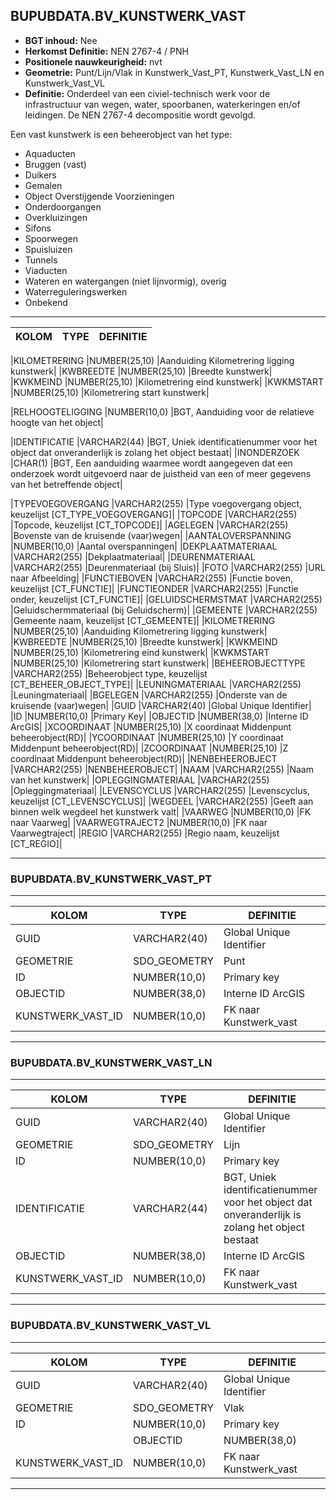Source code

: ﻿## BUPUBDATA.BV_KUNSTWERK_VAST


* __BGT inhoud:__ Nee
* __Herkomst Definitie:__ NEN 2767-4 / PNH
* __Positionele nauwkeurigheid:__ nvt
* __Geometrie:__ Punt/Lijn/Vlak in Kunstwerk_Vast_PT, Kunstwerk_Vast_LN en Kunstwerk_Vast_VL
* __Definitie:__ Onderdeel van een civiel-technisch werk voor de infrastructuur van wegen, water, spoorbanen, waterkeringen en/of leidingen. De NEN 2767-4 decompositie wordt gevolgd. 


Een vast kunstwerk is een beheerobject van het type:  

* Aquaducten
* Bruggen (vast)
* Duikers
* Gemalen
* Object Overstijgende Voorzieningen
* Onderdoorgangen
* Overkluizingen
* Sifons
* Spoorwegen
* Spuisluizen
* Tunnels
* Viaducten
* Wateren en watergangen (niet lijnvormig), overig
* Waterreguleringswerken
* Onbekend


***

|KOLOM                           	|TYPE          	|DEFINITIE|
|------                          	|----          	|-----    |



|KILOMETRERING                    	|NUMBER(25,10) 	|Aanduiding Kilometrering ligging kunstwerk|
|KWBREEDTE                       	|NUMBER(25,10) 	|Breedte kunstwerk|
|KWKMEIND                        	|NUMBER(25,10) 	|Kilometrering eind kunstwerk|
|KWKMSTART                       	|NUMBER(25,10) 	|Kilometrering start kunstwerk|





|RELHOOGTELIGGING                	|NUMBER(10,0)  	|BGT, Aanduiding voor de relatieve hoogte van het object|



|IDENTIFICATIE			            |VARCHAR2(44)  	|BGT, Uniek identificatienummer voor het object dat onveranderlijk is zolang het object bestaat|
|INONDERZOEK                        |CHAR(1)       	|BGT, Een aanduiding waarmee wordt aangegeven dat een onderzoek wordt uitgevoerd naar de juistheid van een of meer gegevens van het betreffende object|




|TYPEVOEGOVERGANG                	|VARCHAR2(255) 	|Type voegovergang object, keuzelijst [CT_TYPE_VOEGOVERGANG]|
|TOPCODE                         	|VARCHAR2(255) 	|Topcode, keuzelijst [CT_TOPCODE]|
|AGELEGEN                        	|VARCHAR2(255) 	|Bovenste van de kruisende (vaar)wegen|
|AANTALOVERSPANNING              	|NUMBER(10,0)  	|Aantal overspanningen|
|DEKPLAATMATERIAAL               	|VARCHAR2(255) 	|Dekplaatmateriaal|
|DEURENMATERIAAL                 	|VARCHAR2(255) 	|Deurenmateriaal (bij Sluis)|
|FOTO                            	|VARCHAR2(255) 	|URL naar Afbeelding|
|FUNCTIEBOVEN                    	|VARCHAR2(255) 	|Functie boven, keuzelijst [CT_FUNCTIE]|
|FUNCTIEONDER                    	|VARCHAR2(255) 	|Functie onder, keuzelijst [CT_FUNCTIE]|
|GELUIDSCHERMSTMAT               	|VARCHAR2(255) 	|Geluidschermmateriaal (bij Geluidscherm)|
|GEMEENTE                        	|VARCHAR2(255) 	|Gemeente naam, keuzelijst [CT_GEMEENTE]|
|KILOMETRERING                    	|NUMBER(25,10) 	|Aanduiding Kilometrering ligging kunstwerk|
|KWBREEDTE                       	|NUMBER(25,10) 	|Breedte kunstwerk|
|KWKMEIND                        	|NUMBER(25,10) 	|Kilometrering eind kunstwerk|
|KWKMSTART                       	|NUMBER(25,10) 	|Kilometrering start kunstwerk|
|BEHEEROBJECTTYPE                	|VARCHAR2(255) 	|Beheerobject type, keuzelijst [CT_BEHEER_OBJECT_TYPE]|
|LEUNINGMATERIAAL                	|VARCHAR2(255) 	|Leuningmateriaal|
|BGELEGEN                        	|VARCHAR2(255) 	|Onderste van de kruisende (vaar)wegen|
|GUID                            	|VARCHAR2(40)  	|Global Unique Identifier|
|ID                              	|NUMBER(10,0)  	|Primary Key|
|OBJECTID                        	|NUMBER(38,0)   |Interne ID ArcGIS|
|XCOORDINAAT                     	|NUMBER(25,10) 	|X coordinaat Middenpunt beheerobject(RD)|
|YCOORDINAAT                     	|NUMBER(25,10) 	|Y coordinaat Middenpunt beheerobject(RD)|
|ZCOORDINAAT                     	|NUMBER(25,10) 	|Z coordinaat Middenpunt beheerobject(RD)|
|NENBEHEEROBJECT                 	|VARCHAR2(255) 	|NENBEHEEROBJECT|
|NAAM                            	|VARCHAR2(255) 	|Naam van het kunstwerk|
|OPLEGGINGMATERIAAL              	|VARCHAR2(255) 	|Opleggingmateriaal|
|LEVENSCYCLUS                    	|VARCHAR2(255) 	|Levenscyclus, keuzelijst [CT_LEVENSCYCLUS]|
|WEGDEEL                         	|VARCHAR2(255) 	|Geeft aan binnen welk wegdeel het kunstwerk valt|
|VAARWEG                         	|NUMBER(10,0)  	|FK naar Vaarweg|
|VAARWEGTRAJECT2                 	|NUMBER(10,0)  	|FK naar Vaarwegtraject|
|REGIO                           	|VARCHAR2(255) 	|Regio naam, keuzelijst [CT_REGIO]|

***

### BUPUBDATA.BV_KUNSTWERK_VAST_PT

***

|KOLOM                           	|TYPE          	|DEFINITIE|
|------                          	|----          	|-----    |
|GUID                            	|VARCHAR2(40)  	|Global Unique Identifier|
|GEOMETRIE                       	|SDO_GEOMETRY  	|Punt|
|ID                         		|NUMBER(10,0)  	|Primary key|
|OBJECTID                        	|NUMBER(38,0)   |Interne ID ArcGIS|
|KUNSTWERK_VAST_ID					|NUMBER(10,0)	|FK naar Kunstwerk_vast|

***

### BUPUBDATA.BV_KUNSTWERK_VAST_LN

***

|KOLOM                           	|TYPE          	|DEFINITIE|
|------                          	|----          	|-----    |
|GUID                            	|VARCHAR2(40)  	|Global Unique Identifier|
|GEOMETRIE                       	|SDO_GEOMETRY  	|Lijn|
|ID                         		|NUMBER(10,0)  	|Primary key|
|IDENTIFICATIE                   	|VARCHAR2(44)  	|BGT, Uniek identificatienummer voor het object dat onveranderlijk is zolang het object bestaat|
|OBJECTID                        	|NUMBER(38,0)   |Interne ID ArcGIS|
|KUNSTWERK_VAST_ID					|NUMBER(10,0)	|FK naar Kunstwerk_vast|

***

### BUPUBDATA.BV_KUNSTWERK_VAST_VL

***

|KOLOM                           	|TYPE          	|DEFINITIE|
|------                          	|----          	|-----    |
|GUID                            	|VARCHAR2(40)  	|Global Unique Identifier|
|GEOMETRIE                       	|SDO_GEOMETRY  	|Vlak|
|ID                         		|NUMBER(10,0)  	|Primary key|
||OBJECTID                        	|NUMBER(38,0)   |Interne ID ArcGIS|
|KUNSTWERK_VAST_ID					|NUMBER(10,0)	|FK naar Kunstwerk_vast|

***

---

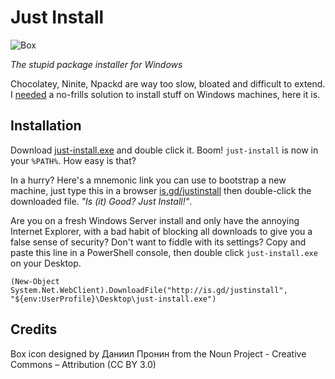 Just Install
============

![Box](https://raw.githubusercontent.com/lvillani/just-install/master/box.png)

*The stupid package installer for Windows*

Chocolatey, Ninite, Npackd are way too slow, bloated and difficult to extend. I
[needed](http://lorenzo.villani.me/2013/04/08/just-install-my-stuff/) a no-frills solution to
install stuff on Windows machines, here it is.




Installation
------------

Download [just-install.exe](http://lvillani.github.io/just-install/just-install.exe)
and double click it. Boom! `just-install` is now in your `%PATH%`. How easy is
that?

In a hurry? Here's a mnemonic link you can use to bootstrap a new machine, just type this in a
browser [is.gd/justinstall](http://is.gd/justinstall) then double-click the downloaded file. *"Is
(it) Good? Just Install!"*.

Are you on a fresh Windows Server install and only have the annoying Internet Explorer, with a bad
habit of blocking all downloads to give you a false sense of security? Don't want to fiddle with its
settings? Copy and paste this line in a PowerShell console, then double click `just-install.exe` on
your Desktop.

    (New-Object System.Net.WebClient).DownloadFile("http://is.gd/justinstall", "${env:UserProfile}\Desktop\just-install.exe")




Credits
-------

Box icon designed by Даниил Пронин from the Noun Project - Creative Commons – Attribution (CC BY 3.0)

*EXERCISE*:
Tally, across the records, each line that contains the word "your", and answer with nothing except the count.

*TASK RESPONSE*:
2